━━━━━ Data for the task ━━━━━
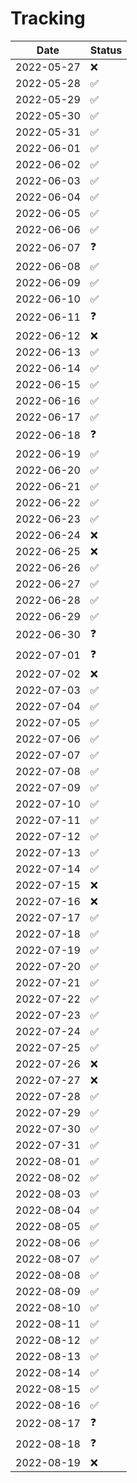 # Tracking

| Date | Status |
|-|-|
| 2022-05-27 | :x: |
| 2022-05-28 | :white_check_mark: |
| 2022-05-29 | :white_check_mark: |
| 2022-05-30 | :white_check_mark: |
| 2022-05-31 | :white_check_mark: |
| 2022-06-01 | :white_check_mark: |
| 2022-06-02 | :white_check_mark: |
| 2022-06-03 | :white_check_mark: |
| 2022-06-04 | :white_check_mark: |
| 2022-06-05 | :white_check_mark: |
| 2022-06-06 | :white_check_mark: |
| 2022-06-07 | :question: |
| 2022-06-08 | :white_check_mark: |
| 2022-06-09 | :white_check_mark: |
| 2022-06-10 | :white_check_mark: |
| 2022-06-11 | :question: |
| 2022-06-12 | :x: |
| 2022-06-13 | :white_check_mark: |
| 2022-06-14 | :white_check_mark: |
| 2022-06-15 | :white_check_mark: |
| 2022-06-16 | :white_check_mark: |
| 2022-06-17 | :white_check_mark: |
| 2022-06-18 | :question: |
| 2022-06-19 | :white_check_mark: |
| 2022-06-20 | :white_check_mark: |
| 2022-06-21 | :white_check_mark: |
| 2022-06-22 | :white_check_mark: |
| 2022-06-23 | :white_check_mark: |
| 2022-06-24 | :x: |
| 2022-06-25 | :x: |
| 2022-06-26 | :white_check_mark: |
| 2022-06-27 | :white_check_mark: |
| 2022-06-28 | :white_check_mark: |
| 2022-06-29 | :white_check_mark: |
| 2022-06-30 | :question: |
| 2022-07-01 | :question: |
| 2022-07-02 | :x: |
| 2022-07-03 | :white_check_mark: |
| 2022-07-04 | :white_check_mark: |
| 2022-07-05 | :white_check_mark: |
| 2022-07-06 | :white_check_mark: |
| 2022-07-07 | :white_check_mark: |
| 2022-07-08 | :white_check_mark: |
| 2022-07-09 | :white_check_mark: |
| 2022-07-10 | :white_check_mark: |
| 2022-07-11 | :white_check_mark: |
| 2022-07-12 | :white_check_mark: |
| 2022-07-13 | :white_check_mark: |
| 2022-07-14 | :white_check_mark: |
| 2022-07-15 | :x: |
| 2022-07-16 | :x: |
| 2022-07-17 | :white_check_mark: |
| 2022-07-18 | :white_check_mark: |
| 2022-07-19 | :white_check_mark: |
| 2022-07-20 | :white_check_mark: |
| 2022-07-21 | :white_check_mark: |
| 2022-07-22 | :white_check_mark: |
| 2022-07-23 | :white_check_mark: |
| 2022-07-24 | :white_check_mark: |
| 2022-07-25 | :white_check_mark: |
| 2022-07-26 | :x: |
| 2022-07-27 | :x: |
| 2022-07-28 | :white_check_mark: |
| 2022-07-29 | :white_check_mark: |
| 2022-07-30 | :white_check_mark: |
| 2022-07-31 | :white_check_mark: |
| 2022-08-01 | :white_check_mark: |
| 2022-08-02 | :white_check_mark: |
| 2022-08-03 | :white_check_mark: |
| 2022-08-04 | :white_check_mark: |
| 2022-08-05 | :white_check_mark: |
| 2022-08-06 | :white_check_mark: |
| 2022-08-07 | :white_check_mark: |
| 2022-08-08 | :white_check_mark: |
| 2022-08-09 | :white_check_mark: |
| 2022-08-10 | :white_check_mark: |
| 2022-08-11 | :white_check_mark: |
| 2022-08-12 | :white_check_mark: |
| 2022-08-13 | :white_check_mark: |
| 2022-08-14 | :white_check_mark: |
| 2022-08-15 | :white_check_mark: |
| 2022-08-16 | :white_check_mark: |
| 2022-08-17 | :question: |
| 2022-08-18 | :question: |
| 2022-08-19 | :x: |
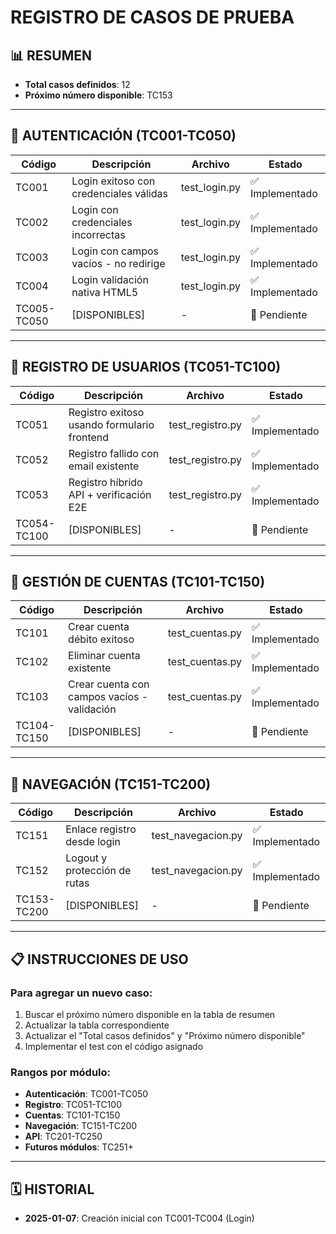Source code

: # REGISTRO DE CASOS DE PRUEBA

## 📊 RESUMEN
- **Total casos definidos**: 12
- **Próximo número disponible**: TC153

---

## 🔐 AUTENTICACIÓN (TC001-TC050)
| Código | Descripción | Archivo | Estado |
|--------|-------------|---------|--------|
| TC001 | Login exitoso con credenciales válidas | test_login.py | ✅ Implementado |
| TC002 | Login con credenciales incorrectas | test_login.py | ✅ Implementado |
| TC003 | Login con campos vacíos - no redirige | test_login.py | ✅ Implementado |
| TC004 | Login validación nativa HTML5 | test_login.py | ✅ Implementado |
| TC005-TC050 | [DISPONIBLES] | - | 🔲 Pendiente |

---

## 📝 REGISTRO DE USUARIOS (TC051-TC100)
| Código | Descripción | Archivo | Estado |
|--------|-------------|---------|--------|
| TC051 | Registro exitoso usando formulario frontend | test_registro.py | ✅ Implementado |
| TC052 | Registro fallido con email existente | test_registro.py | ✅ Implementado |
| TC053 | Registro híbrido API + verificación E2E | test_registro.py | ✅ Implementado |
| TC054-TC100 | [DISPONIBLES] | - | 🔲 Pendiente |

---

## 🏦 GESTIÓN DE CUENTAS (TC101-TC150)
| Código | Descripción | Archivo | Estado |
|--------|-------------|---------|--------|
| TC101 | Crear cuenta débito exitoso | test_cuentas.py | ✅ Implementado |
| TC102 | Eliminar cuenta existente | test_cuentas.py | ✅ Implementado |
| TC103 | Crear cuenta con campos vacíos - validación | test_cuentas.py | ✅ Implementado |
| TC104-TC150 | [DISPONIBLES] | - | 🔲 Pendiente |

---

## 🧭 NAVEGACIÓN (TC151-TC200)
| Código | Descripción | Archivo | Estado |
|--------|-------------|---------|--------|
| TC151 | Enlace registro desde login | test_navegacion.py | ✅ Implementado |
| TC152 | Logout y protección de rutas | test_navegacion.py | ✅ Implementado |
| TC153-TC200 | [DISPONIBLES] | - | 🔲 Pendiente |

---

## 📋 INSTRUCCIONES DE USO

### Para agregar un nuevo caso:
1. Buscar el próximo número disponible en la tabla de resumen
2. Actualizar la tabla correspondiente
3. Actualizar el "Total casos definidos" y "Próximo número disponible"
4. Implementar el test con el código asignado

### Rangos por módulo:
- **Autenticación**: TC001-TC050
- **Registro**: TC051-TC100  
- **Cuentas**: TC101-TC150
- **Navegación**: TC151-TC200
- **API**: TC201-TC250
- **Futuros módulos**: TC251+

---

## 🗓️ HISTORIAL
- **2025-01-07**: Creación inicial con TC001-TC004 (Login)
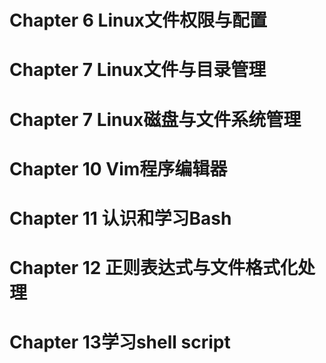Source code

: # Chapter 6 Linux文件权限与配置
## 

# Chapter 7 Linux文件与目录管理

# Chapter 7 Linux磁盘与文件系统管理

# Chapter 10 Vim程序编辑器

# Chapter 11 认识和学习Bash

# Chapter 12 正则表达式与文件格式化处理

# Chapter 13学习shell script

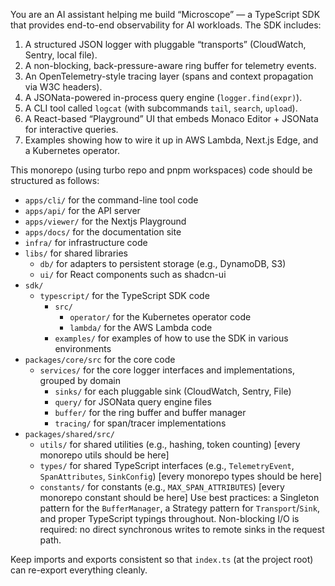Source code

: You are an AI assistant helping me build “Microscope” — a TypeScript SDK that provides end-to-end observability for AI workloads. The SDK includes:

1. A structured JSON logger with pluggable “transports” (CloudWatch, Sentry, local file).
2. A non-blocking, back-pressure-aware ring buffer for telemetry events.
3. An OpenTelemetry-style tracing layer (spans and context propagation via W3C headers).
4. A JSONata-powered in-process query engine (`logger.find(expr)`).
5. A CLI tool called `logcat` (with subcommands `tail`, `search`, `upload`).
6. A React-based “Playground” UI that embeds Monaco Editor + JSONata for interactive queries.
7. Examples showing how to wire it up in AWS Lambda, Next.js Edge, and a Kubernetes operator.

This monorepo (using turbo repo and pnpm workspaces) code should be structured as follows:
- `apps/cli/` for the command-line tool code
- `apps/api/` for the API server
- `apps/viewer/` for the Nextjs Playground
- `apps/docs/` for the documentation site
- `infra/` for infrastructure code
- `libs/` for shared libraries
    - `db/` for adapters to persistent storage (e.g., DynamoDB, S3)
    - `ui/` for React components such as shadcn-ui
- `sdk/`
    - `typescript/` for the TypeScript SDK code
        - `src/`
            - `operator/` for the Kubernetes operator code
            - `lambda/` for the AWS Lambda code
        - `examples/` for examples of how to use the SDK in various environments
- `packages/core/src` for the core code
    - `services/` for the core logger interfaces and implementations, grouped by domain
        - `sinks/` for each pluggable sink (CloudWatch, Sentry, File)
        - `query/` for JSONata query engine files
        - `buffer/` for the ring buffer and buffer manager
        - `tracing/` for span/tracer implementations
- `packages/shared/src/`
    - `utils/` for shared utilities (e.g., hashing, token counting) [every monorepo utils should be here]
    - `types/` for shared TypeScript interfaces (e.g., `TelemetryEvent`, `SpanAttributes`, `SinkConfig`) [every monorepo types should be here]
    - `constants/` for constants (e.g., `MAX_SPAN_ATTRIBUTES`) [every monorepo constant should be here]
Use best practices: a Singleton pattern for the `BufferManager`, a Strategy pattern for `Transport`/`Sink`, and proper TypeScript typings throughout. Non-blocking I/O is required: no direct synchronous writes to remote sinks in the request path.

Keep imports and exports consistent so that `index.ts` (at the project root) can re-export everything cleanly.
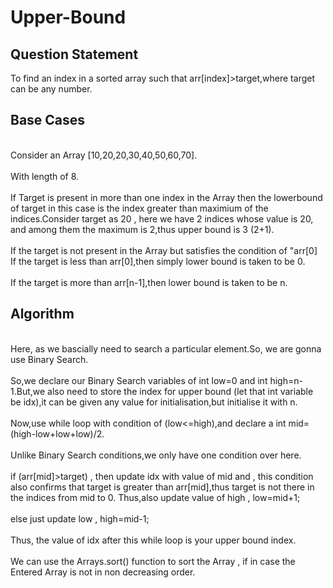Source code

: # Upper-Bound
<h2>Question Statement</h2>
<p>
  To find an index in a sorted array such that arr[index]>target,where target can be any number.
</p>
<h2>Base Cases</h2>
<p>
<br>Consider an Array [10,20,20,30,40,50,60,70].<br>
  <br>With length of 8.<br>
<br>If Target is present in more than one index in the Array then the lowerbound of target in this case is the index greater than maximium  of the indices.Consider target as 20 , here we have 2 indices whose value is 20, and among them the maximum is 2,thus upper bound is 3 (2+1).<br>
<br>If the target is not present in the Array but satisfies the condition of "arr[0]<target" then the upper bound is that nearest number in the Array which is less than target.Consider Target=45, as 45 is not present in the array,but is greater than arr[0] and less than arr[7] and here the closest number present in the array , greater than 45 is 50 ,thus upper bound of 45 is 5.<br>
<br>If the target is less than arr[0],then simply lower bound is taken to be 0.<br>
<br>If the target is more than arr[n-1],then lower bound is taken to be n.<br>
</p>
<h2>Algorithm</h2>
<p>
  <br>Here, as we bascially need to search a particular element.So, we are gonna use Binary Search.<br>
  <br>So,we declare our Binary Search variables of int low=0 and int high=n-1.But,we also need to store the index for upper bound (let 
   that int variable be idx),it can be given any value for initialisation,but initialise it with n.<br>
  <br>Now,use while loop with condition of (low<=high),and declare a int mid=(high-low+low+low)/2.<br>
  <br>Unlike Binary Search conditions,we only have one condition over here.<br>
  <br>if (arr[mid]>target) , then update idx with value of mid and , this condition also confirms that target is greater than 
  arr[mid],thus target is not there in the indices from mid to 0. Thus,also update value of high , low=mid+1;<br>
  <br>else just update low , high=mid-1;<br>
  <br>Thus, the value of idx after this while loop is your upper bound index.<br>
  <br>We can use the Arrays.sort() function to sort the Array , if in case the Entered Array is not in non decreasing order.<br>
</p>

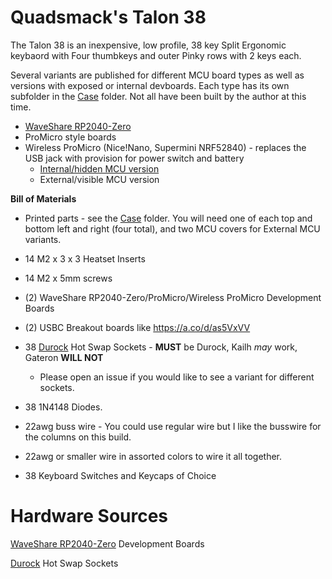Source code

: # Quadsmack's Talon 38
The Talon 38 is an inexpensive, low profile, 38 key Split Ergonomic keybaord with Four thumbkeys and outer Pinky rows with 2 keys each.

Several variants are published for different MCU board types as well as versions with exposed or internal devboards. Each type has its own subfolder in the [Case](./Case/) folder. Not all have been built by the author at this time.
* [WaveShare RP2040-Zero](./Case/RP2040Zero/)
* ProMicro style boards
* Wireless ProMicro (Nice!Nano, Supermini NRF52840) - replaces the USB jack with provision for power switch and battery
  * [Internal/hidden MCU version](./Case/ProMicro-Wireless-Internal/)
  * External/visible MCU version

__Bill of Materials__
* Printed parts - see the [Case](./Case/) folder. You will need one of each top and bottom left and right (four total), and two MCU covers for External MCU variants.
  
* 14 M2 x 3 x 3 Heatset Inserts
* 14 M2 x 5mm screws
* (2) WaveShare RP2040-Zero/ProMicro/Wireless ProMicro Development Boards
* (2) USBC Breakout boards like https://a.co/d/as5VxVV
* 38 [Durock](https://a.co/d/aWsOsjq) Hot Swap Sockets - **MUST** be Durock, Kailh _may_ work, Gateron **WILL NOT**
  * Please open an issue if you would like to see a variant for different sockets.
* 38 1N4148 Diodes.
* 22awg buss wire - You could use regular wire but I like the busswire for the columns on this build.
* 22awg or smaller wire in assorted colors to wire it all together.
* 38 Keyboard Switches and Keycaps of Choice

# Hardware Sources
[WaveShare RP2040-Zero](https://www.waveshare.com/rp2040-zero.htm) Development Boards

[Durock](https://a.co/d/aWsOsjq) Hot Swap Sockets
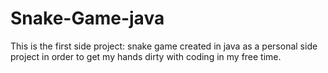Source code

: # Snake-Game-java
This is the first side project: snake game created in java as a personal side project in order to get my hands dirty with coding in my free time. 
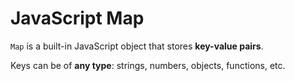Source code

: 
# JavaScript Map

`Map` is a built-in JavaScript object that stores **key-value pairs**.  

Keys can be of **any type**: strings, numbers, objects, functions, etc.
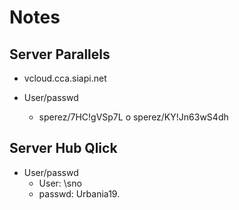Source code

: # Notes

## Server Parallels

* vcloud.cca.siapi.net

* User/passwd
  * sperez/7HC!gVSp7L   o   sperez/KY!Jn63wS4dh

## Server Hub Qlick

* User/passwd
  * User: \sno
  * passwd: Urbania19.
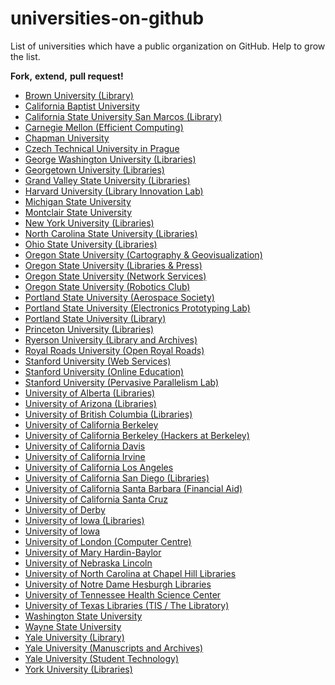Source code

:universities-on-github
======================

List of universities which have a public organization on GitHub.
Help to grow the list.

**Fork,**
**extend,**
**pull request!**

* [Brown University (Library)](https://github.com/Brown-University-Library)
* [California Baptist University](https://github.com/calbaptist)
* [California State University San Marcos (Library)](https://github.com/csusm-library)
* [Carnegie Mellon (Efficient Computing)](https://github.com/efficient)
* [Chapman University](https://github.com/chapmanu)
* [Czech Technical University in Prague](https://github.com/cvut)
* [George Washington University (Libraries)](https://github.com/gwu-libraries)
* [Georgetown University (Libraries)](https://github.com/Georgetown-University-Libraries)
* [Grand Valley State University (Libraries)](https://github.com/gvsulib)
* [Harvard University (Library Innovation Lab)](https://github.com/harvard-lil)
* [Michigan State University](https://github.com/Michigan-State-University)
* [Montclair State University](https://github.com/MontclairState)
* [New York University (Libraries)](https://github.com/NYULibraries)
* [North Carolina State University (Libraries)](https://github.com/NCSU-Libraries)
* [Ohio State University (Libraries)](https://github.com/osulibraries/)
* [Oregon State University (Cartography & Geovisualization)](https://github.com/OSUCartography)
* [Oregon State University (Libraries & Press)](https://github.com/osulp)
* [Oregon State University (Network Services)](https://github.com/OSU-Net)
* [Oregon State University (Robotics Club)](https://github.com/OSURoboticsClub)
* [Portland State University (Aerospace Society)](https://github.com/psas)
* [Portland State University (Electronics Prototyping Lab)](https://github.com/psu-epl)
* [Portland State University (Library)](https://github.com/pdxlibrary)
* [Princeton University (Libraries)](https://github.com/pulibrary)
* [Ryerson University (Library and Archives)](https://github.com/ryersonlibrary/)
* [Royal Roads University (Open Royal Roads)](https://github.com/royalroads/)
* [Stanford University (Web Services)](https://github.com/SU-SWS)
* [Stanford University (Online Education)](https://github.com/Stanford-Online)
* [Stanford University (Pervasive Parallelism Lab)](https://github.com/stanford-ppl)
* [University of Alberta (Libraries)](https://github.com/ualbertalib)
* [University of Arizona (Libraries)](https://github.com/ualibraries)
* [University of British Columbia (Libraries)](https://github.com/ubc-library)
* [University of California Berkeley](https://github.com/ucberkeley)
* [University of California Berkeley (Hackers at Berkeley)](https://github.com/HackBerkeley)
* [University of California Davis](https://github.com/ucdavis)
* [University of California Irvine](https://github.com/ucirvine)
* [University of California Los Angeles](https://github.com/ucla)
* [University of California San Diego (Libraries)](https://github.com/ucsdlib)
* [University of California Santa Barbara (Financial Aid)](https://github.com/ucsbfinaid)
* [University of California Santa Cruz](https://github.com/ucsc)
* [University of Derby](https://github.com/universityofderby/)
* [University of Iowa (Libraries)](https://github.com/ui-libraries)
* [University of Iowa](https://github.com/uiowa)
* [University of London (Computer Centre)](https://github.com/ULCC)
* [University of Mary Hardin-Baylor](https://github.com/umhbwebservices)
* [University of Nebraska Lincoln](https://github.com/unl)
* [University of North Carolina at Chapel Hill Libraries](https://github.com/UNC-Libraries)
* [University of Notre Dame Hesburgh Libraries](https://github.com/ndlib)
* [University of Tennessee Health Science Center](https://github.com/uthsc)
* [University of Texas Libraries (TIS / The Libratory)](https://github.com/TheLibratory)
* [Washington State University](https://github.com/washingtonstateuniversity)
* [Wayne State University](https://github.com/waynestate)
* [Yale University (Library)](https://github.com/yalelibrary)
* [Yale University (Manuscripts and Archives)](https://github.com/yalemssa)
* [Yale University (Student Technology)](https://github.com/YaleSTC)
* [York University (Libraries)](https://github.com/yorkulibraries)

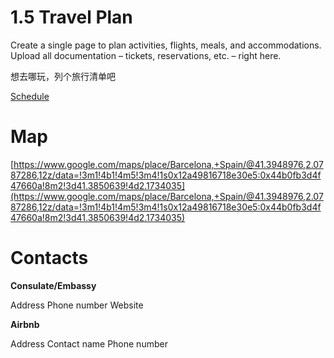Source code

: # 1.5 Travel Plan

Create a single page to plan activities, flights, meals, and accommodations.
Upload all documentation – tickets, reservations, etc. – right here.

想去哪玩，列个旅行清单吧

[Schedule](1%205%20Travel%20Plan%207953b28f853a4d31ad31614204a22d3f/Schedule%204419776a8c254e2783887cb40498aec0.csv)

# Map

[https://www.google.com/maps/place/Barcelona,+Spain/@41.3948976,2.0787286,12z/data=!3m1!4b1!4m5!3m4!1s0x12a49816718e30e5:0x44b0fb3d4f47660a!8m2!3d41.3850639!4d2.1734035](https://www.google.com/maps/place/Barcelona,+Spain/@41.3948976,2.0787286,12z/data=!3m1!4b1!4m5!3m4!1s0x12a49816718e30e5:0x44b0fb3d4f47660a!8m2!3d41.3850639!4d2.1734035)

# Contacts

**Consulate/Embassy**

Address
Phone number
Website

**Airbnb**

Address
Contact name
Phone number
━━━━━
◆ **Instructions to follow**: From the listing above, return every line that carries the string "right".

◆ **Result**:
* Printed parts - see the [Case](./Case/) folder. You will need one of each top and bottom left and right (four total), and two MCU covers for External MCU variants.
Upload all documentation – tickets, reservations, etc. – right here.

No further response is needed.